# Work instructions
Your answer should hold all lines of the entries that include the word "date".

# The input

-- -- --

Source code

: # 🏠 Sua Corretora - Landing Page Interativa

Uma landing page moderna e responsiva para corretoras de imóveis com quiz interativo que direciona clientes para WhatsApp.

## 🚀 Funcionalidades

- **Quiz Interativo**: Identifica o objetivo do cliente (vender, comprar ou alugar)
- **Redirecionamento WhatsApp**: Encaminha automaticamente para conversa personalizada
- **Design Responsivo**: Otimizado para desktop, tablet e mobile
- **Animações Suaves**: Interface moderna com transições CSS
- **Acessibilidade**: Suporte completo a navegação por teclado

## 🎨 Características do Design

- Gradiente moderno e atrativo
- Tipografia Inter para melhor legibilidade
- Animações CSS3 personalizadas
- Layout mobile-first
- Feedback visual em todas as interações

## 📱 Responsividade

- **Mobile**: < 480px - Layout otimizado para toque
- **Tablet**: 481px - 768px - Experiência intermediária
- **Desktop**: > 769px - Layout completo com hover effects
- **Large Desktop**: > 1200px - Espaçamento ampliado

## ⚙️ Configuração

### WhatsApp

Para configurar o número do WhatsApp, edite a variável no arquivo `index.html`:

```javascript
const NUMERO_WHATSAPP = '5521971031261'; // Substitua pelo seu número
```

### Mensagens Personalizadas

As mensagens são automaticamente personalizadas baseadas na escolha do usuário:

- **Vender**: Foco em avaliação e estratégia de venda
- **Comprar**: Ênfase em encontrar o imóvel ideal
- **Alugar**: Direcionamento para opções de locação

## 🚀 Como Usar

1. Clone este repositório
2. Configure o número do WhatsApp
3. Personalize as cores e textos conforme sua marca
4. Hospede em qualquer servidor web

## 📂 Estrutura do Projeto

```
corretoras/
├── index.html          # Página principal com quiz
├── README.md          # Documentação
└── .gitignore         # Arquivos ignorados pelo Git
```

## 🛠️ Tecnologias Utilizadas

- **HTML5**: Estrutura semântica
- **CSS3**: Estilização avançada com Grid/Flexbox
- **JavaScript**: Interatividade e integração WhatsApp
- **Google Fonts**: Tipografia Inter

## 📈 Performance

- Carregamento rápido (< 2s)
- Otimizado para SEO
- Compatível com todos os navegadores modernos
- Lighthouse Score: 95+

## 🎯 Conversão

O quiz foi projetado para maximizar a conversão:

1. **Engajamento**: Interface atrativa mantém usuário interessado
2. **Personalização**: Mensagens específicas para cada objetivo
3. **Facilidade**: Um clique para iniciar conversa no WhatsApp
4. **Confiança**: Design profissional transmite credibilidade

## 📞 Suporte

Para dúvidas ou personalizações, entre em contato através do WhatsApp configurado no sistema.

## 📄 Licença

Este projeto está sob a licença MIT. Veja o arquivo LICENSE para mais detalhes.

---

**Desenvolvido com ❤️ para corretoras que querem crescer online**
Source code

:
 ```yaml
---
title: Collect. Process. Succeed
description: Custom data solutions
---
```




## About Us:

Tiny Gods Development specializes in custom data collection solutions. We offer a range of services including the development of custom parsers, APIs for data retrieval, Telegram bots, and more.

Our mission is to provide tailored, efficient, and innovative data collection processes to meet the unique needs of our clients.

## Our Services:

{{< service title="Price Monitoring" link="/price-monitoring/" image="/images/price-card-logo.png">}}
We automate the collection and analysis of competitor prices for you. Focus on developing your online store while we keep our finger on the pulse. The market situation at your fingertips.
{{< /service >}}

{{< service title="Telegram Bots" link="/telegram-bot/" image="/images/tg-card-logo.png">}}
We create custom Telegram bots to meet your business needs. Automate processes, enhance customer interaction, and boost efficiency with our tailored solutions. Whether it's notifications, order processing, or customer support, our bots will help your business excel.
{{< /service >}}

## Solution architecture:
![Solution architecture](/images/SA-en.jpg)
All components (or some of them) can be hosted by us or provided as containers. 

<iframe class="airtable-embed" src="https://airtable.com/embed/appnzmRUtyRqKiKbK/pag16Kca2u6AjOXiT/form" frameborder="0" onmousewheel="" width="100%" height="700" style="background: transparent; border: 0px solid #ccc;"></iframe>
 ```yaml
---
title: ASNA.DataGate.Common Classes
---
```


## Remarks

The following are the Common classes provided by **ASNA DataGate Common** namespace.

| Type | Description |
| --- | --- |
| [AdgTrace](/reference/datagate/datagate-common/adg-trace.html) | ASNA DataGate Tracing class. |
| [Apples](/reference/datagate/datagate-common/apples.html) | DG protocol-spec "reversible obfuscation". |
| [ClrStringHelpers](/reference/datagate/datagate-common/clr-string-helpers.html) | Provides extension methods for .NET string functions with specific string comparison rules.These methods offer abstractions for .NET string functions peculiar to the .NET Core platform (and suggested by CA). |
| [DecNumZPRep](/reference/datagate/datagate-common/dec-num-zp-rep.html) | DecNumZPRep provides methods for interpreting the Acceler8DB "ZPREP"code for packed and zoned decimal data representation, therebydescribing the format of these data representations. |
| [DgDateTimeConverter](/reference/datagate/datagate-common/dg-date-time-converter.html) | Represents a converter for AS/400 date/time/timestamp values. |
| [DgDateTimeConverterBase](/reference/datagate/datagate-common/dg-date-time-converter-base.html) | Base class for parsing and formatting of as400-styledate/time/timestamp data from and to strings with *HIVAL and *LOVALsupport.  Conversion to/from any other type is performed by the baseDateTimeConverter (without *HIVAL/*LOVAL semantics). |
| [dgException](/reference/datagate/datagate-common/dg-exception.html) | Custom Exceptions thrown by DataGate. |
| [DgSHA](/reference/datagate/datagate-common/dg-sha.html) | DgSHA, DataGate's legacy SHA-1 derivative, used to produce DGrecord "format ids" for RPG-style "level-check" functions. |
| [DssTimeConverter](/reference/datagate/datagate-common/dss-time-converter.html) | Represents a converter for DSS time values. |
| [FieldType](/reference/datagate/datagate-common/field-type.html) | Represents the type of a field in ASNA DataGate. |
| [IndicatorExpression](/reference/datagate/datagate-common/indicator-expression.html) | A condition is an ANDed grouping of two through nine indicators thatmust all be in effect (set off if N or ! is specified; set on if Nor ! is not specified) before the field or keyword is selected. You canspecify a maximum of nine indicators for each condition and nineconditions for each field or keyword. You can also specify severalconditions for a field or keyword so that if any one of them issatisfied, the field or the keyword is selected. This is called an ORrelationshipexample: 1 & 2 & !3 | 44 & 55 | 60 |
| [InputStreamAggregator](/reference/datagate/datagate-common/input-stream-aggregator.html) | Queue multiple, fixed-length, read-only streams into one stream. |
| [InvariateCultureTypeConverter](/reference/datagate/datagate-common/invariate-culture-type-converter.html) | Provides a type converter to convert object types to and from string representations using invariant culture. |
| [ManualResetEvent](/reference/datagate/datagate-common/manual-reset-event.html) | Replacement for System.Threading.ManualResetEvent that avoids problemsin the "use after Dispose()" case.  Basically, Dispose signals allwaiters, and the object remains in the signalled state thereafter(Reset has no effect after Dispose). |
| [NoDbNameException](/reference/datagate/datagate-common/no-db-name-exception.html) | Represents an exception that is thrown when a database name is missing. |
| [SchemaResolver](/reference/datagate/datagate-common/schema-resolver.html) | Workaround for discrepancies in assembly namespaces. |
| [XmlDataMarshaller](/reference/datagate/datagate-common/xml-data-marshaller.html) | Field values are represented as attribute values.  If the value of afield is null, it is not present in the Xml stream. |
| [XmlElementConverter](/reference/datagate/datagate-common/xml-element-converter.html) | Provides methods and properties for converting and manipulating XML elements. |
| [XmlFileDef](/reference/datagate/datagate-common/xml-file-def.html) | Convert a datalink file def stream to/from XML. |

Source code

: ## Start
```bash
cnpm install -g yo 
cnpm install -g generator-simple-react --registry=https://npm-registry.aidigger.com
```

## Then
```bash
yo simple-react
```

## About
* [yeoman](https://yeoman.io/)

-- -- --

# Solution below
| [DgDateTimeConverter](/reference/datagate/datagate-common/dg-date-time-converter.html) | Represents a converter for AS/400 date/time/timestamp values. |
| [DgDateTimeConverterBase](/reference/datagate/datagate-common/dg-date-time-converter-base.html) | Base class for parsing and formatting of as400-styledate/time/timestamp data from and to strings with *HIVAL and *LOVALsupport.  Conversion to/from any other type is performed by the baseDateTimeConverter (without *HIVAL/*LOVAL semantics). |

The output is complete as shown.